With the recent passage of the GENIUS Act by Congress, along with the establishment of a national Bitcoin reserve, the greatest change in the history of money will be seen over the next five years. I am not talking about incremental change. I am talking about revolutionary industry-disruptive change, especially with public policy now in full support of them.
We will likely see some major banks go out of business, which means they will consolidate with other major banks ("Too big to fail" is still a thing). Throughout this process, companies like Coinbase, Circle Internet Group, and Robinhood will thrive in the money industry they are currently reinventing.
Along with companies that might not yet be started, the change leaders will take a bigger and bigger share of the banking industry we know today. These companies are far more nimble, have far better talent, and possess software and object-oriented savvy from the CEO to the bottom positions. There are no non-technical jobs at these companies. Their employees either wrote software code or they didn't get hired. These companies are entirely software and systems.
In summary, the best stock investments have the following characteristics:
An established startup.

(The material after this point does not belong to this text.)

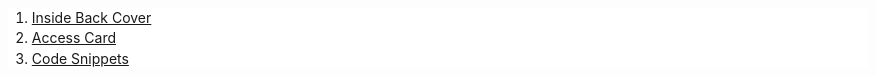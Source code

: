 1. [Inside Back Cover](https://ebookreading.net/view/book/Cisco+Software-Defined+Wide+Area+Networks%3A+Designing%2C+Deploying+and+Securing+Your+Next+Generation+WAN+with+Cisco+SD-WAN-EB9780136533238_38.html#ibc)
1. [Access Card](https://ebookreading.net/view/book/Cisco+Software-Defined+Wide+Area+Networks%3A+Designing%2C+Deploying+and+Securing+Your+Next+Generation+WAN+with+Cisco+SD-WAN-EB9780136533238_39.html#accesscard)
1. [Code Snippets](https://ebookreading.net/view/book/Cisco+Software-Defined+Wide+Area+Networks%3A+Designing%2C+Deploying+and+Securing+Your+Next+Generation+WAN+with+Cisco+SD-WAN-EB9780136533238_40.html#ch03_images)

Not a long established company.
A former software engineer with business skills is at the helm, ensuring proper organizational structure and use of advanced technology.
Their mission is to reinvent and reimagine an entire industry.
They are already profitable, or about to become profitable.
They are already seen as one of the prevailing leaders in their space.
The established industry players lack the talent to change, or change quickly enough.
In addition, I would only add that with the advent of Artificial Intelligence (AI), these engineers who change the world as we know it will also easily leverage AI to become even more efficient and more automated, while their competition is still wondering what AI is and perhaps how to spell it.